Many of the human tragedies which unfolded during the course of the Second World War seem no longer to grip people’s imagination. Some have simply been forgotten. Others, such as the one movingly recounted here, never managed to enter the public’s consciousness. Which makes it all the more important that Rosemary Bailey’s investigative work reaches as wide an audience as possible.

An award-winning travel writer, she has been based in the Pyrenees for many years. But in all her time there, she never truly came to understand the impact which the Second World War had on what she had come to regard as her own community. Putting that right proved no easy task. She had heard stories about the Resistance, about refugee routes over the mountains from Spain, and about the heroic actions of those who risked everything to help others escape.

But stories were one thing; first-hand accounts of exactly what happened quite another.
She takes up her story as the Spanish Civil War ended with the fall of Barcelona to Franco’s forces in January 1939, precipitating the exodus of half a million Spanish Republicans, civilians and soldiers, across the Pyrenees into France.

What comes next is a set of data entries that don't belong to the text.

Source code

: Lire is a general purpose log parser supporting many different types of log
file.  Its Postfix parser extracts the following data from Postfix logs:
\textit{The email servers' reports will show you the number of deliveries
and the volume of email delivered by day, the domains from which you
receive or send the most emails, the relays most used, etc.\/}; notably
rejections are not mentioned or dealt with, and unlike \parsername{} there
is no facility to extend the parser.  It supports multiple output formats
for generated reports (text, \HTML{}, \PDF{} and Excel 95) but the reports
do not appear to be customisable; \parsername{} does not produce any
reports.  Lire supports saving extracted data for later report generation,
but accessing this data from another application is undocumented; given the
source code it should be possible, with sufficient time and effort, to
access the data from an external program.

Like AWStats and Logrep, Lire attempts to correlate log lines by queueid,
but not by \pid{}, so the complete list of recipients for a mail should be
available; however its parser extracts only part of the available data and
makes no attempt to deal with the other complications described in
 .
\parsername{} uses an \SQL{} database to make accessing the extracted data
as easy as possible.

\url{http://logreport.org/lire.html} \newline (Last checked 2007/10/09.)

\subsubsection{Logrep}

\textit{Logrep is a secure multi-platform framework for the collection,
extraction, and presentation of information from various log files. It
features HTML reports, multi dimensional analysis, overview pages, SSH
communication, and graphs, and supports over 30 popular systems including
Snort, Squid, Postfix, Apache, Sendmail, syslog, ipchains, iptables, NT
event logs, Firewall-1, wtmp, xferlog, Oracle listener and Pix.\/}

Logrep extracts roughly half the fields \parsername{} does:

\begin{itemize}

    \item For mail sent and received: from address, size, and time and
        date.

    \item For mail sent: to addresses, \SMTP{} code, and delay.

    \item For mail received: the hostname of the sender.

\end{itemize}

The fate that befell them forms the backbone of her book, and reveals hitherto little-known episodes involving betrayal, heroism, kindness and inhumanity.

She tells, for example, of the concentration camps that sprang up on Mediterranian beaches now crowded with holiday-makers; fenced-off compounds in which thousands interned without shelter were forced to scrape furrows in the sand to escape the severe winter weather. Resistance hideouts, midnight parachute landing grounds and Valmanya, the village burned to the ground during vicious reprisals, all emerge from under the veil of history. Their stories are told movingly in Bailey’s fluid, evocative prose, in which historical facts merge seamlessly with travel memoirs and personal recollections.

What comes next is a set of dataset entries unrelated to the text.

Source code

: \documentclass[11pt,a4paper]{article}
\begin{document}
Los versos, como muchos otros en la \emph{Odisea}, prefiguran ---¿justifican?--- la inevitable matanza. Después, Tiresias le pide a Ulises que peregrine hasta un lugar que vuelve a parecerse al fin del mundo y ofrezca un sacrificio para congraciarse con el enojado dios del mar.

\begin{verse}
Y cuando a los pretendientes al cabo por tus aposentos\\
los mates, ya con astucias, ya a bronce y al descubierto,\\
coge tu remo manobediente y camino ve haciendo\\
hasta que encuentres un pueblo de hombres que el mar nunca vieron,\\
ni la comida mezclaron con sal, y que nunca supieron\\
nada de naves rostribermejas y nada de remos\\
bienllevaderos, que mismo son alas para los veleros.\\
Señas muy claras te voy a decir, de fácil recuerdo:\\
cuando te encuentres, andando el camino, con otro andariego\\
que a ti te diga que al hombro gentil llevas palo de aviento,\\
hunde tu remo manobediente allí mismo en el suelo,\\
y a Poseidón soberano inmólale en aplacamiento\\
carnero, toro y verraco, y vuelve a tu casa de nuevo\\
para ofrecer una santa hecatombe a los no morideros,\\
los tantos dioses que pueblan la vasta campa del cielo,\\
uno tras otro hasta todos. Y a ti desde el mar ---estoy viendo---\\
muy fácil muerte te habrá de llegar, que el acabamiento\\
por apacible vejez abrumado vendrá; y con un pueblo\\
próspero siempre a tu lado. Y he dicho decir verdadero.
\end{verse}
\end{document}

In her prologue, Bailey writes: “I have no desire or competence to judge. I just want to begin to understand.” Thanks to her determined efforts and her evident humanity, she now does. Just as importantly, so do we.


The Jewish Chronicle

Midnight parachute drops, secret mountain hideouts, coded messages hidden in bread crusts: the tales of derring-do in Rosemary Bailey’s latest book would not be out of place in a Boys’ Own adventure story.

Indeed, they do provide a certain light relief in this thorough, thought-provoking and at times deeply disturbing account of the impact of the Second World War on the villages and towns of the Pyrenees.
This is Bailey’s third book about the Pyrenees, an area she clearly knows extremely well and loves deeply. Despite her knowledge, however, she gradually realised that the region’s recent past remained a “veiled history”, a period many local people didn’t want to discuss with her or even recall for themselves.

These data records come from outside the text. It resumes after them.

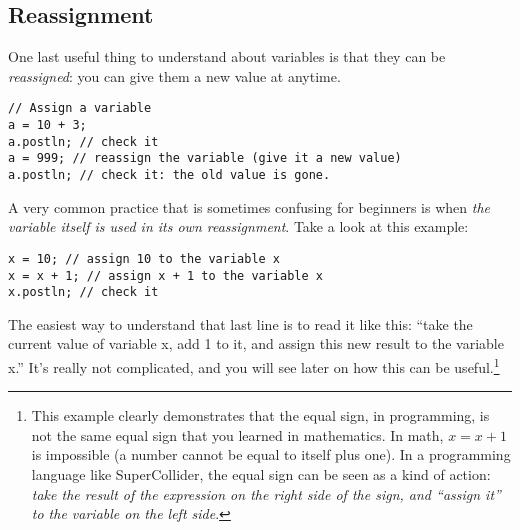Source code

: \subsection{Reassignment}

One last useful thing to understand about variables is that they can be \emph{reassigned}: you can give them a new value at anytime.

\begin{lstlisting}[style=SuperCollider-IDE, basicstyle=\scttfamily\footnotesize]
// Assign a variable
a = 10 + 3;
a.postln; // check it
a = 999; // reassign the variable (give it a new value)
a.postln; // check it: the old value is gone.
\end{lstlisting}

A very common practice that is sometimes confusing for beginners is when \emph{the variable itself is used in its own reassignment}. Take a look at this example:

\begin{lstlisting}[style=SuperCollider-IDE, basicstyle=\scttfamily\footnotesize]
x = 10; // assign 10 to the variable x
x = x + 1; // assign x + 1 to the variable x
x.postln; // check it
\end{lstlisting}

The easiest way to understand that last line is to read it like this: ``take the current value of variable x, add 1 to it, and assign this new result to the variable x.'' It's really not complicated, and you will see later on how this can be useful.\footnote{This example clearly demonstrates that the equal sign, in programming, is not the same equal sign that you learned in mathematics. In math, $x = x + 1$ is impossible (a number cannot be equal to itself plus one). In a programming language like SuperCollider, the equal sign can be seen as a kind of action: \emph{take the result of the expression on the right side of the sign, and ``assign it'' to the variable on the left side}.}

Drawing on love letters, archive material, memoirs and extensive interviews with elderly survivors, Bailey has nevertheless pieced together a vivid portrait of a determined, resilient people, actively involved in both resistance and collaboration, responsible for acts of brutality on the one hand, extraordinary courage and selflessness on the other.
From 1939, the Pyrenees found itself on the frontier of two wars, with refugees escaping in both directions. For the next six years, the region experienced an invasion of desperate people from all over Europe. First came the Spanish refugees, in flight from the civil war and Franco; then the French themselves, following the ignominious defeat by Germany in June 1940 and the establishment of the Vichy government; and then, of course, there were the Jews.

There were an estimated 300,000 Jews in France by 1940, almost half of whom were recent immigrants, from Germany, Belgium and Holland. Paris had the third largest Jewish community after Warsaw and New York. After the passing of the infamous Statut des Juifs, in October 1940, their situation changed dramatically for the worse. Thousands fled south to the Pyrenees. Some, like Alma Mahler and her fourth husband, the Czech writer, Franz Werfel, escaped over the mountains into Spain, and from there to America. Others, such as Walter Benjamin, struggled over the mountains only to be turned back at the border. Rather than be returned to France and certain imprisonment, Benjamin killed himself with a massive dose of morphine.

The role of the Vichy government in the rounding up of Jews in France is still a sensitive issue. Bailey, at least, is clear that the French government played an active and enthusiastic part.
French concentration camps, such as Rivesaltes near Perpignan, had been set up originally to contain Spanish refugees but, by the end of 1941, there were an estimated 40,000 Jews in the camps in southern France.

By August 1943, Rivesaltes was the main collection centre in Unoccupied France. Not for nothing was Rivesaltes known as the “Drancy of the South”. Conditions were appalling. Many people, children and babies especially, died from hunger, cold, typhus, and gastro-enteritis. Mothers were urged to abandon their children – their best chance of life. Eyewitness accounts of these desperate separations make heartbreaking reading. Those who survived the French camps were deported to Auschwitz, Ravensbruck or Majdanek.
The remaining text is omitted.